Top of DATA TO USE
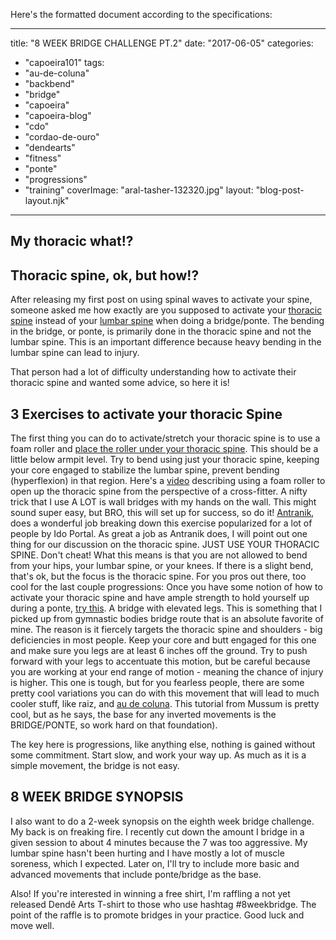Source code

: Here's the formatted document according to the specifications:

---
title: "8 WEEK BRIDGE CHALLENGE PT.2"
date: "2017-06-05"
categories: 
  - "capoeira101"
tags: 
  - "au-de-coluna"
  - "backbend"
  - "bridge"
  - "capoeira"
  - "capoeira-blog"
  - "cdo"
  - "cordao-de-ouro"
  - "dendearts"
  - "fitness"
  - "ponte"
  - "progressions"
  - "training"
coverImage: "aral-tasher-132320.jpg"
layout: "blog-post-layout.njk"
---

## My thoracic what!?

## Thoracic spine, ok, but how!?

After releasing my first post on using spinal waves to activate your spine, someone asked me how exactly are you supposed to activate your [thoracic spine](https://www.google.com/search?q=thoracic+spine&source=lnms&tbm=isch&sa=X&ved=0ahUKEwjKrOj0waXUAhUg0IMKHS37CJIQ_AUICigB&biw=1035&bih=703#imgrc=xtd_ZzSs11dbSM:) instead of your [lumbar spine](https://lowbackpainprogram.com/wp-content/uploads/2016/07/spine-diagram.jpg) when doing a bridge/ponte. The bending in the bridge, or ponte, is primarily done in the thoracic spine and not the lumbar spine. This is an important difference because heavy bending in the lumbar spine can lead to injury.

That person had a lot of difficulty understanding how to activate their thoracic spine and wanted some advice, so here it is!

## 3 Exercises to activate your thoracic Spine

The first thing you can do to activate/stretch your thoracic spine is to use a foam roller and [place the roller under your thoracic spine](https://garagegymbuilder.com/wp-content/uploads/2016/08/Thoracic-Spine.jpg). This should be a little below armpit level. Try to bend using just your thoracic spine, keeping your core engaged to stabilize the lumbar spine, prevent bending (hyperflexion) in that region. Here's a [video](https://www.youtube.com/watch?v=khUFQseeMMc) describing using a foam roller to open up the thoracic spine from the perspective of a cross-fitter. A nifty trick that I use A LOT is wall bridges with my hands on the wall. This might sound super easy, but BRO, this will set up for success, so do it! [Antranik](https://www.youtube.com/watch?v=i4j7AKd_RjQ), does a wonderful job breaking down this exercise popularized for a lot of people by Ido Portal. As great a job as Antranik does, I will point out one thing for our discussion on the thoracic spine. JUST USE YOUR THORACIC SPINE. Don't cheat! What this means is that you are not allowed to bend from your hips, your lumbar spine, or your knees. If there is a slight bend, that's ok, but the focus is the thoracic spine. For you pros out there, too cool for the last couple progressions: Once you have some notion of how to activate your thoracic spine and have ample strength to hold yourself up during a ponte, [try this](https://www.youtube.com/watch?v=VNGyXg5jcCA). A bridge with elevated legs. This is something that I picked up from gymnastic bodies bridge route that is an absolute favorite of mine. The reason is it fiercely targets the thoracic spine and shoulders - big deficiencies in most people. Keep your core and butt engaged for this one and make sure you legs are at least 6 inches off the ground. Try to push forward with your legs to accentuate this motion, but be careful because you are working at your end range of motion - meaning the chance of injury is higher. This one is tough, but for you fearless people, there are some pretty cool variations you can do with this movement that will lead to much cooler stuff, like raiz, and [au de coluna](https://www.youtube.com/watch?v=uQjXUGLpmmo&t=114s). This tutorial from Mussum is pretty cool, but as he says, the base for any inverted movements is the BRIDGE/PONTE, so work hard on that foundation).

The key here is progressions, like anything else, nothing is gained without some commitment. Start slow, and work your way up. As much as it is a simple movement, the bridge is not easy.

## 8 WEEK BRIDGE SYNOPSIS

I also want to do a 2-week synopsis on the eighth week bridge challenge. My back is on freaking fire. I recently cut down the amount I bridge in a given session to about 4 minutes because the 7 was too aggressive. My lumbar spine hasn't been hurting and I have mostly a lot of muscle soreness, which I expected. Later on, I'll try to include more basic and advanced movements that include ponte/bridge as the base.

Also! If you're interested in winning a free shirt, I'm raffling a not yet released Dendê Arts T-shirt to those who use hashtag #8weekbridge. The point of the raffle is to promote bridges in your practice. Good luck and move well.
Bottom of DATA TO USE
Copy the stretch of the records above that runs from the line with "Here's the formatted" through the line with "After releasing my". Both end lines belong in the copy, and nothing else does.

: Here's the formatted document according to the specifications:

---
title: "8 WEEK BRIDGE CHALLENGE PT.2"
date: "2017-06-05"
categories: 
  - "capoeira101"
tags: 
  - "au-de-coluna"
  - "backbend"
  - "bridge"
  - "capoeira"
  - "capoeira-blog"
  - "cdo"
  - "cordao-de-ouro"
  - "dendearts"
  - "fitness"
  - "ponte"
  - "progressions"
  - "training"
coverImage: "aral-tasher-132320.jpg"
layout: "blog-post-layout.njk"
---

## My thoracic what!?

## Thoracic spine, ok, but how!?

After releasing my first post on using spinal waves to activate your spine, someone asked me how exactly are you supposed to activate your [thoracic spine](https://www.google.com/search?q=thoracic+spine&source=lnms&tbm=isch&sa=X&ved=0ahUKEwjKrOj0waXUAhUg0IMKHS37CJIQ_AUICigB&biw=1035&bih=703#imgrc=xtd_ZzSs11dbSM:) instead of your [lumbar spine](https://lowbackpainprogram.com/wp-content/uploads/2016/07/spine-diagram.jpg) when doing a bridge/ponte. The bending in the bridge, or ponte, is primarily done in the thoracic spine and not the lumbar spine. This is an important difference because heavy bending in the lumbar spine can lead to injury.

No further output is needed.